Due to the limited time and facility available at schools, we will keep the nutrition education and communication activities for children short and relevant. The messages focus on the balanced diets, the recommended daily consumption of fruits and vegetables, the benefits of fruits and vegetables, and how to incorporate more fruits and vegetables into their meals. The teachers will be trained by NIN specialists to provide this message to children in a 5-minute show-and-tell talk right before the lunch time. Complementing the presentation will be leaflets/posters with the same contents. The materials for this activity are developed by NIN.

Children will be encouraged (with age-appropriate in-kind rewards such as stickers bearing fruits and vegetables cartoons) to share what they have learned during the nutrition education sessions with their family members. The children will be given tips to communicate with their parents, as well as provided with supplementary communication material (leaflets bearing the same contents as the lessons for children) to give their parents. The parents are requested to sign a form confirming their receipt of the leaflets, as well as commitment to help children eat more fruits and vegetables.
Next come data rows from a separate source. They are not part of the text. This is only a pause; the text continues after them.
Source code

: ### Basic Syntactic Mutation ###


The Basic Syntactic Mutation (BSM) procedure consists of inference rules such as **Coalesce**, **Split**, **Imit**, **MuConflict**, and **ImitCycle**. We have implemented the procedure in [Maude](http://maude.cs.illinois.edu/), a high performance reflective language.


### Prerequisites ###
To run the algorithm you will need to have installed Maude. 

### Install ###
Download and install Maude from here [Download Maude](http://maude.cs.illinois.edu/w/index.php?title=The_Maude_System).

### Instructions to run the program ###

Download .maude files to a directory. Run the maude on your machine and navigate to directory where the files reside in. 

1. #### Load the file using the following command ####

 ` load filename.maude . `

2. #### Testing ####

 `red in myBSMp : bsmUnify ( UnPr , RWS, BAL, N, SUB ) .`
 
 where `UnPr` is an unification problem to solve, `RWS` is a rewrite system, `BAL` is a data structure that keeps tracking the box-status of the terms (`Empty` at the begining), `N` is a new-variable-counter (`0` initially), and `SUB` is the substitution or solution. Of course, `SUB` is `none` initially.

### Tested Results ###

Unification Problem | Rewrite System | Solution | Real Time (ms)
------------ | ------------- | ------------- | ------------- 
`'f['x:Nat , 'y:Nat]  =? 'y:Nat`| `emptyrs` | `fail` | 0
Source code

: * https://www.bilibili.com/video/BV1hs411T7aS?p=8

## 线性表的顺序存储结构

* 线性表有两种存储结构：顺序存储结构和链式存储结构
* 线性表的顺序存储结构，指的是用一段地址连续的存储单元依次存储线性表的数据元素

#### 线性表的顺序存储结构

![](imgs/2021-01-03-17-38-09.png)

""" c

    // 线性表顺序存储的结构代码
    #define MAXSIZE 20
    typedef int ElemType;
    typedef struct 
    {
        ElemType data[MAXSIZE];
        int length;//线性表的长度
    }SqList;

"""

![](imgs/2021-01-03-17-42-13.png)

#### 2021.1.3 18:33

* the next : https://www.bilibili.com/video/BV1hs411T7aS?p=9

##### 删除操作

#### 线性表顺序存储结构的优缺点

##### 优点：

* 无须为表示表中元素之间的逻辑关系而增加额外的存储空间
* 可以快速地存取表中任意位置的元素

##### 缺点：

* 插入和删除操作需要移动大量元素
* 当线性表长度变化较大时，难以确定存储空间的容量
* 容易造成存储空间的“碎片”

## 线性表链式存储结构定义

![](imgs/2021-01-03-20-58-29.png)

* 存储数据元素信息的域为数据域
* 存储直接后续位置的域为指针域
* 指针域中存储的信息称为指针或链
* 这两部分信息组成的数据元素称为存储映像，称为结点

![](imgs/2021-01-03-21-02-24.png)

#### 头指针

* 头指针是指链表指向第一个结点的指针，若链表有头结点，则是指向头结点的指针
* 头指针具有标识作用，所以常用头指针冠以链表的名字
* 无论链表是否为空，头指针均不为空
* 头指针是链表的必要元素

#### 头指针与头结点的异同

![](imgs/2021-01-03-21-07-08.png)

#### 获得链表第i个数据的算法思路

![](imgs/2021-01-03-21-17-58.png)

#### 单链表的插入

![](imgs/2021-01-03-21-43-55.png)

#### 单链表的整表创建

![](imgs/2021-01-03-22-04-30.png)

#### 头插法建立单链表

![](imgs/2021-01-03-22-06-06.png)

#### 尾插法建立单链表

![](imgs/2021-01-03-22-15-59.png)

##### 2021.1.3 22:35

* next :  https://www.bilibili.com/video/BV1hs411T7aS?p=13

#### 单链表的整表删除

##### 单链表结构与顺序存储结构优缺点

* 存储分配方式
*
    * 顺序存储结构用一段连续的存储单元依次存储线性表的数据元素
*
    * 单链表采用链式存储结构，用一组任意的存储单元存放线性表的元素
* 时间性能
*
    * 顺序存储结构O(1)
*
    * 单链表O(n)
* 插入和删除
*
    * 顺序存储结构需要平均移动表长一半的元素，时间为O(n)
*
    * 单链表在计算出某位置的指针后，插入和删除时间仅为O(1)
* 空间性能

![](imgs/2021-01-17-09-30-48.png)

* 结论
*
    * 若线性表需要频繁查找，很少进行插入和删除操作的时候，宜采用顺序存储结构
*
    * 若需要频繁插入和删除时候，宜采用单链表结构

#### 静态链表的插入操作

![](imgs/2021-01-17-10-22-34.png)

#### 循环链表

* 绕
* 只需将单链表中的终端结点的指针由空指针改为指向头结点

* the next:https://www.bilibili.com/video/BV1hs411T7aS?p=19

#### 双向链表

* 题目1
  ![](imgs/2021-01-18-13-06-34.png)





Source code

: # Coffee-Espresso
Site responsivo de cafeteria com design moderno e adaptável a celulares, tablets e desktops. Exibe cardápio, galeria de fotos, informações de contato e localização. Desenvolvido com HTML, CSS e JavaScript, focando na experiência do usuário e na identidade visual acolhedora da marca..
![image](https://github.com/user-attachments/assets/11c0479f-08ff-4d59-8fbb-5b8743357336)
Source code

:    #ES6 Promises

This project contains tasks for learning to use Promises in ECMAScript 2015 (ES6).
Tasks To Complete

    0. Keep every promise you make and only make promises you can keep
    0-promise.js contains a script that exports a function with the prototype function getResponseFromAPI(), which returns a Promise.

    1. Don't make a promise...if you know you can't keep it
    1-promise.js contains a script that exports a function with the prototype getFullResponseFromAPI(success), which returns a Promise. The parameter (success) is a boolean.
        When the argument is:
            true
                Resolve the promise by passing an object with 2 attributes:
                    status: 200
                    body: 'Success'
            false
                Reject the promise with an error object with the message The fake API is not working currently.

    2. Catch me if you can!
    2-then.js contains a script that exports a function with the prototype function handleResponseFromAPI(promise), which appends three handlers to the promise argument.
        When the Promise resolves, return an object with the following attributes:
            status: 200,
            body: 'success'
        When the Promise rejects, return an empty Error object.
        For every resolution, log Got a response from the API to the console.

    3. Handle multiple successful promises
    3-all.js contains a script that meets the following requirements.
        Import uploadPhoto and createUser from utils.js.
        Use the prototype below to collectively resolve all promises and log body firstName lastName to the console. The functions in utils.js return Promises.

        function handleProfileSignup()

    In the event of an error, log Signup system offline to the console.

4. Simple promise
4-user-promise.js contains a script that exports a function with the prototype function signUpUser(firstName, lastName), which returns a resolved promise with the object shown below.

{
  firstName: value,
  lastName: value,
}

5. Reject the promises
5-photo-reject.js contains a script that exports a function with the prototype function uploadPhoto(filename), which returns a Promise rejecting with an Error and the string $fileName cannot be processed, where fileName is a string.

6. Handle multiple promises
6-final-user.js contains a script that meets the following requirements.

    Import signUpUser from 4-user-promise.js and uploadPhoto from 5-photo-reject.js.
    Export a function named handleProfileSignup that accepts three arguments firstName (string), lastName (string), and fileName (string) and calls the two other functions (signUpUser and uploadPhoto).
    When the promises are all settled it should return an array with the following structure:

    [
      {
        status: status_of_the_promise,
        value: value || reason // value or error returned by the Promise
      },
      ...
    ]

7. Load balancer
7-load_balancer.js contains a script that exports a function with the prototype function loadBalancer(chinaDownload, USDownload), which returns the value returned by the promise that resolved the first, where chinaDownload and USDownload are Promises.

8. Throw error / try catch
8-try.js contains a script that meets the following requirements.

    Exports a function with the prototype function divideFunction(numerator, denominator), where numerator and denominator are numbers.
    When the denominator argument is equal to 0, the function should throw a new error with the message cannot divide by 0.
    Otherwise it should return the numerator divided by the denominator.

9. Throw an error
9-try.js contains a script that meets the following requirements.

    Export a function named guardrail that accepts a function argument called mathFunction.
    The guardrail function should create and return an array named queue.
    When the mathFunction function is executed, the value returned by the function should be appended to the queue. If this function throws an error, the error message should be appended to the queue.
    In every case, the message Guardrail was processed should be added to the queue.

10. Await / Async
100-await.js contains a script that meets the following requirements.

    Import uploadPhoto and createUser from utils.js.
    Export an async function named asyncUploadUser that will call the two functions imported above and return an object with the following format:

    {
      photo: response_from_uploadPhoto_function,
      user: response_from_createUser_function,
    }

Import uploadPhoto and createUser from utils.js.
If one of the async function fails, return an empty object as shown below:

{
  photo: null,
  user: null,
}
The parents will also be provided with instructions on how to provide recommendations for the school meals to food contractors and schools. They can send text messages to a dedicated line, or return a filled survey to the schools voicing their opinion of the school food.

These treatment activities last for 5 weeks. Lesson plans and materials for each week are designed by NIN and supplied to the teachers on the training day.


Treatment 2: In addition to the Treatment 1, the treated will also be provided with healthy snacks during the afternoon breaks.

In Dong Anh, no snack is provided during the breaks, which prompted children to either bring their own snacks (e.g. sweetened milk or cakes, hardly fruits or nuts) or buy processed snacks outside schools. We will recruit a contractor for supplying seasonal fruits as snacks to the schools, ensuring the selected company meets legal, safety and any school-based requirements to provide food for children at school. The fruit will be provided for children during the morning break, so that it does not clash with the on-going school milk program (where children drink bottled milk during the afternoon break). The snacks will serve as (i) outcome measurement: if the information session motivates the children to eat more FAV, and (ii) a default healthier option, which can potentially replace their less healthy snacks.

This snack provision will also take place in 5 weeks on a sub-set of children who were given nutrition lessons.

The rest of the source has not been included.